▶ RECORDED DATA
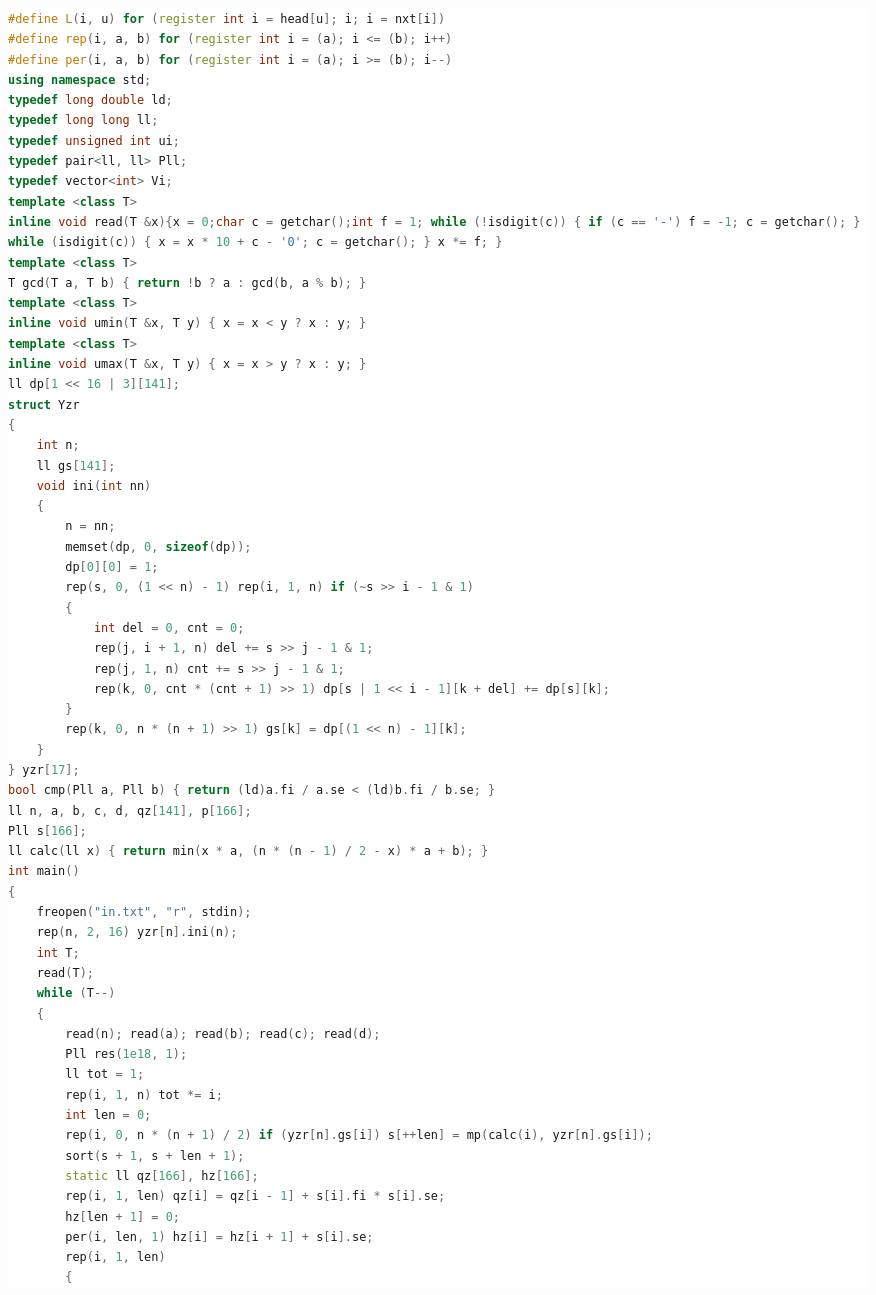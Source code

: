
 ```cpp
#define L(i, u) for (register int i = head[u]; i; i = nxt[i])
#define rep(i, a, b) for (register int i = (a); i <= (b); i++)
#define per(i, a, b) for (register int i = (a); i >= (b); i--)
using namespace std;
typedef long double ld;
typedef long long ll;
typedef unsigned int ui;
typedef pair<ll, ll> Pll;
typedef vector<int> Vi;
template <class T>
inline void read(T &x){x = 0;char c = getchar();int f = 1; while (!isdigit(c)) { if (c == '-') f = -1; c = getchar(); } while (isdigit(c)) { x = x * 10 + c - '0'; c = getchar(); } x *= f; }
template <class T>
T gcd(T a, T b) { return !b ? a : gcd(b, a % b); }
template <class T>
inline void umin(T &x, T y) { x = x < y ? x : y; }
template <class T>
inline void umax(T &x, T y) { x = x > y ? x : y; }
ll dp[1 << 16 | 3][141];
struct Yzr
{
	int n;
	ll gs[141];
	void ini(int nn)
	{
		n = nn;
		memset(dp, 0, sizeof(dp));
		dp[0][0] = 1;
		rep(s, 0, (1 << n) - 1) rep(i, 1, n) if (~s >> i - 1 & 1)
		{
			int del = 0, cnt = 0;
			rep(j, i + 1, n) del += s >> j - 1 & 1;
			rep(j, 1, n) cnt += s >> j - 1 & 1;
			rep(k, 0, cnt * (cnt + 1) >> 1) dp[s | 1 << i - 1][k + del] += dp[s][k];
		}
		rep(k, 0, n * (n + 1) >> 1) gs[k] = dp[(1 << n) - 1][k];
	}
} yzr[17];
bool cmp(Pll a, Pll b) { return (ld)a.fi / a.se < (ld)b.fi / b.se; }
ll n, a, b, c, d, qz[141], p[166];
Pll s[166];
ll calc(ll x) { return min(x * a, (n * (n - 1) / 2 - x) * a + b); }
int main()
{
	freopen("in.txt", "r", stdin);
	rep(n, 2, 16) yzr[n].ini(n);
	int T;
	read(T);
	while (T--)
	{
		read(n); read(a); read(b); read(c); read(d);
		Pll res(1e18, 1);
		ll tot = 1;
		rep(i, 1, n) tot *= i;
		int len = 0;
		rep(i, 0, n * (n + 1) / 2) if (yzr[n].gs[i]) s[++len] = mp(calc(i), yzr[n].gs[i]);
		sort(s + 1, s + len + 1);
		static ll qz[166], hz[166];
		rep(i, 1, len) qz[i] = qz[i - 1] + s[i].fi * s[i].se;
		hz[len + 1] = 0;
		per(i, len, 1) hz[i] = hz[i + 1] + s[i].se;
		rep(i, 1, len)
		{
```
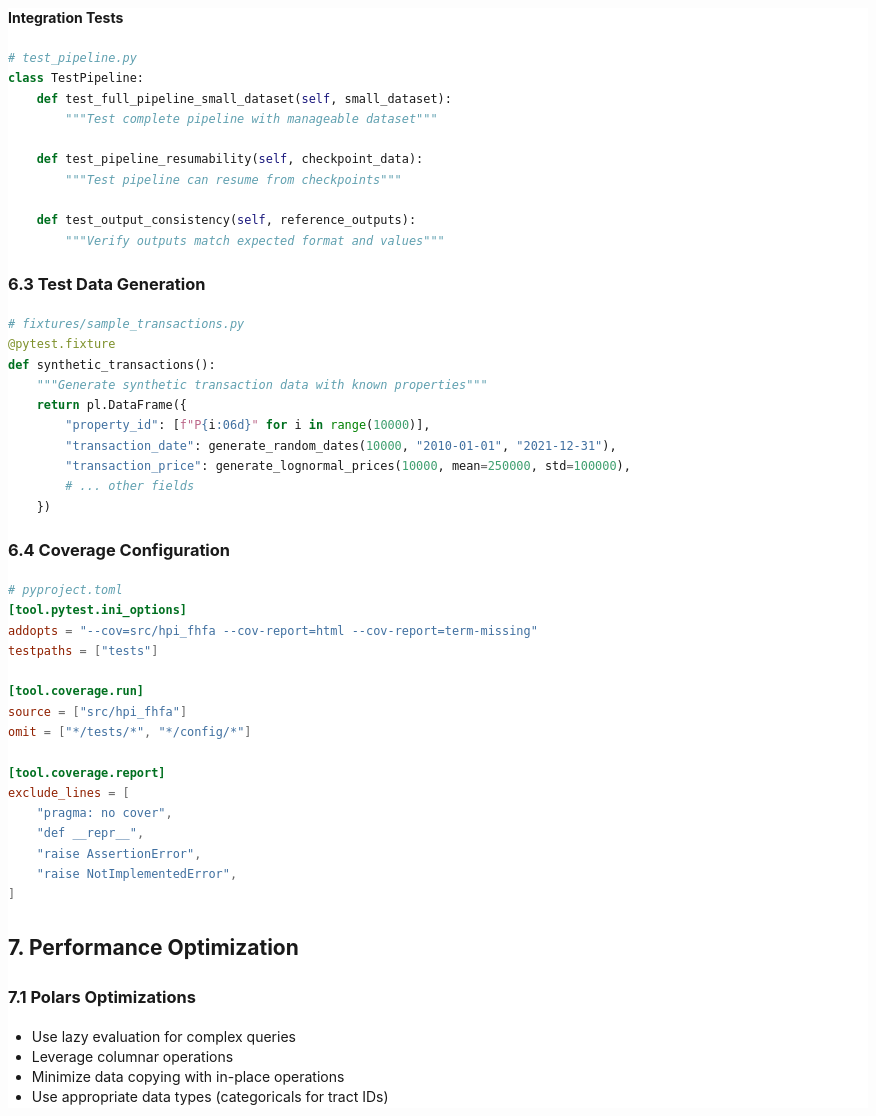 #### Integration Tests
```python
# test_pipeline.py
class TestPipeline:
    def test_full_pipeline_small_dataset(self, small_dataset):
        """Test complete pipeline with manageable dataset"""
        
    def test_pipeline_resumability(self, checkpoint_data):
        """Test pipeline can resume from checkpoints"""
        
    def test_output_consistency(self, reference_outputs):
        """Verify outputs match expected format and values"""
```

### 6.3 Test Data Generation
```python
# fixtures/sample_transactions.py
@pytest.fixture
def synthetic_transactions():
    """Generate synthetic transaction data with known properties"""
    return pl.DataFrame({
        "property_id": [f"P{i:06d}" for i in range(10000)],
        "transaction_date": generate_random_dates(10000, "2010-01-01", "2021-12-31"),
        "transaction_price": generate_lognormal_prices(10000, mean=250000, std=100000),
        # ... other fields
    })
```

### 6.4 Coverage Configuration
```toml
# pyproject.toml
[tool.pytest.ini_options]
addopts = "--cov=src/hpi_fhfa --cov-report=html --cov-report=term-missing"
testpaths = ["tests"]

[tool.coverage.run]
source = ["src/hpi_fhfa"]
omit = ["*/tests/*", "*/config/*"]

[tool.coverage.report]
exclude_lines = [
    "pragma: no cover",
    "def __repr__",
    "raise AssertionError",
    "raise NotImplementedError",
]
```

## 7. Performance Optimization

### 7.1 Polars Optimizations
- Use lazy evaluation for complex queries
- Leverage columnar operations
- Minimize data copying with in-place operations
- Use appropriate data types (categoricals for tract IDs)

▶ PROBLEM TO SOLVE
Give the data again exactly. Keep the images out.

▶ TASK RESPONSE
Source code

:
 ```cpp
#define L(i, u) for (register int i = head[u]; i; i = nxt[i])
#define rep(i, a, b) for (register int i = (a); i <= (b); i++)
#define per(i, a, b) for (register int i = (a); i >= (b); i--)
using namespace std;
typedef long double ld;
typedef long long ll;
typedef unsigned int ui;
typedef pair<ll, ll> Pll;
typedef vector<int> Vi;
template <class T>
inline void read(T &x){x = 0;char c = getchar();int f = 1; while (!isdigit(c)) { if (c == '-') f = -1; c = getchar(); } while (isdigit(c)) { x = x * 10 + c - '0'; c = getchar(); } x *= f; }
template <class T>
T gcd(T a, T b) { return !b ? a : gcd(b, a % b); }
template <class T>
inline void umin(T &x, T y) { x = x < y ? x : y; }
template <class T>
inline void umax(T &x, T y) { x = x > y ? x : y; }
ll dp[1 << 16 | 3][141];
struct Yzr
{
	int n;
	ll gs[141];
	void ini(int nn)
	{
		n = nn;
		memset(dp, 0, sizeof(dp));
		dp[0][0] = 1;
		rep(s, 0, (1 << n) - 1) rep(i, 1, n) if (~s >> i - 1 & 1)
		{
			int del = 0, cnt = 0;
			rep(j, i + 1, n) del += s >> j - 1 & 1;
			rep(j, 1, n) cnt += s >> j - 1 & 1;
			rep(k, 0, cnt * (cnt + 1) >> 1) dp[s | 1 << i - 1][k + del] += dp[s][k];
		}
		rep(k, 0, n * (n + 1) >> 1) gs[k] = dp[(1 << n) - 1][k];
	}
} yzr[17];
bool cmp(Pll a, Pll b) { return (ld)a.fi / a.se < (ld)b.fi / b.se; }
ll n, a, b, c, d, qz[141], p[166];
Pll s[166];
ll calc(ll x) { return min(x * a, (n * (n - 1) / 2 - x) * a + b); }
int main()
{
	freopen("in.txt", "r", stdin);
	rep(n, 2, 16) yzr[n].ini(n);
	int T;
	read(T);
	while (T--)
	{
		read(n); read(a); read(b); read(c); read(d);
		Pll res(1e18, 1);
		ll tot = 1;
		rep(i, 1, n) tot *= i;
		int len = 0;
		rep(i, 0, n * (n + 1) / 2) if (yzr[n].gs[i]) s[++len] = mp(calc(i), yzr[n].gs[i]);
		sort(s + 1, s + len + 1);
		static ll qz[166], hz[166];
		rep(i, 1, len) qz[i] = qz[i - 1] + s[i].fi * s[i].se;
		hz[len + 1] = 0;
		per(i, len, 1) hz[i] = hz[i + 1] + s[i].se;
		rep(i, 1, len)
		{
```
 #### Integration Tests
```python
# test_pipeline.py
class TestPipeline:
    def test_full_pipeline_small_dataset(self, small_dataset):
        """Test complete pipeline with manageable dataset"""
        
    def test_pipeline_resumability(self, checkpoint_data):
        """Test pipeline can resume from checkpoints"""
        
    def test_output_consistency(self, reference_outputs):
        """Verify outputs match expected format and values"""
```

### 6.3 Test Data Generation
```python
# fixtures/sample_transactions.py
@pytest.fixture
def synthetic_transactions():
    """Generate synthetic transaction data with known properties"""
    return pl.DataFrame({
        "property_id": [f"P{i:06d}" for i in range(10000)],
        "transaction_date": generate_random_dates(10000, "2010-01-01", "2021-12-31"),
        "transaction_price": generate_lognormal_prices(10000, mean=250000, std=100000),
        # ... other fields
    })
```

### 6.4 Coverage Configuration
```toml
# pyproject.toml
[tool.pytest.ini_options]
addopts = "--cov=src/hpi_fhfa --cov-report=html --cov-report=term-missing"
testpaths = ["tests"]

[tool.coverage.run]
source = ["src/hpi_fhfa"]
omit = ["*/tests/*", "*/config/*"]

[tool.coverage.report]
exclude_lines = [
    "pragma: no cover",
    "def __repr__",
    "raise AssertionError",
    "raise NotImplementedError",
]
```

## 7. Performance Optimization

### 7.1 Polars Optimizations
- Use lazy evaluation for complex queries
- Leverage columnar operations
- Minimize data copying with in-place operations
- Use appropriate data types (categoricals for tract IDs)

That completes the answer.